Greene William, Harris Mark N, Srivastava Preety, Zhao Xueyan
Stern School of Business, New York University, New York, NY, USA.
Curtin Business School, Curtin University, Perth, WA, Australia.
Health Econ. 2018 Feb;27(2):372-389. doi: 10.1002/hec.3553. Epub 2017 Aug 4.
When modelling "social bads," such as illegal drug consumption, researchers are often faced with a dependent variable characterised by a large number of zero observations. Building on the recent literature on hurdle and double-hurdle models, we propose a double-inflated modelling framework, where the zero observations are allowed to come from the following: nonparticipants; participant misreporters (who have larger loss functions associated with a truthful response); and infrequent consumers. Due to our empirical application, the model is derived for the case of an ordered discrete-dependent variable. However, it is similarly possible to augment other such zero-inflated models (e.g., zero-inflated count models, and double-hurdle models for continuous variables). The model is then applied to a consumer choice problem of cannabis consumption. We estimate that 17% of the reported zeros in the cannabis survey are from individuals who misreport their participation, 11% from infrequent users, and only 72% from true nonparticipants.
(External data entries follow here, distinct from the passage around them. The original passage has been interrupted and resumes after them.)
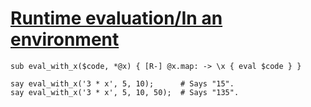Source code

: [1]: http://rosettacode.org/wiki/Runtime_evaluation/In_an_environment

# [Runtime evaluation/In an environment][1]

```perl6
sub eval_with_x($code, *@x) { [R-] @x.map: -> \x { eval $code } }
 
say eval_with_x('3 * x', 5, 10);      # Says "15".
say eval_with_x('3 * x', 5, 10, 50);  # Says "135".
```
在对诸如非法药物消费等“社会不良行为”进行建模时,研究人员常常面临一个具有大量零观测值的因变量。基于近期关于门槛模型和双重门槛模型的文献,我们提出了一个双重膨胀建模框架,其中零观测值可能来自以下几种情况:非参与者;参与者误报者(他们因如实回答而具有更大的损失函数);以及不常消费者。由于我们的实证应用,该模型是针对有序离散因变量的情况推导出来的。然而,同样有可能对其他此类零膨胀模型(例如,零膨胀计数模型以及连续变量的双重门槛模型)进行扩展。然后将该模型应用于大麻消费的消费者选择问题。我们估计,大麻调查中报告的零值有17%来自误报参与情况的个体,11%来自不常使用者,而仅有72%来自真正的非参与者。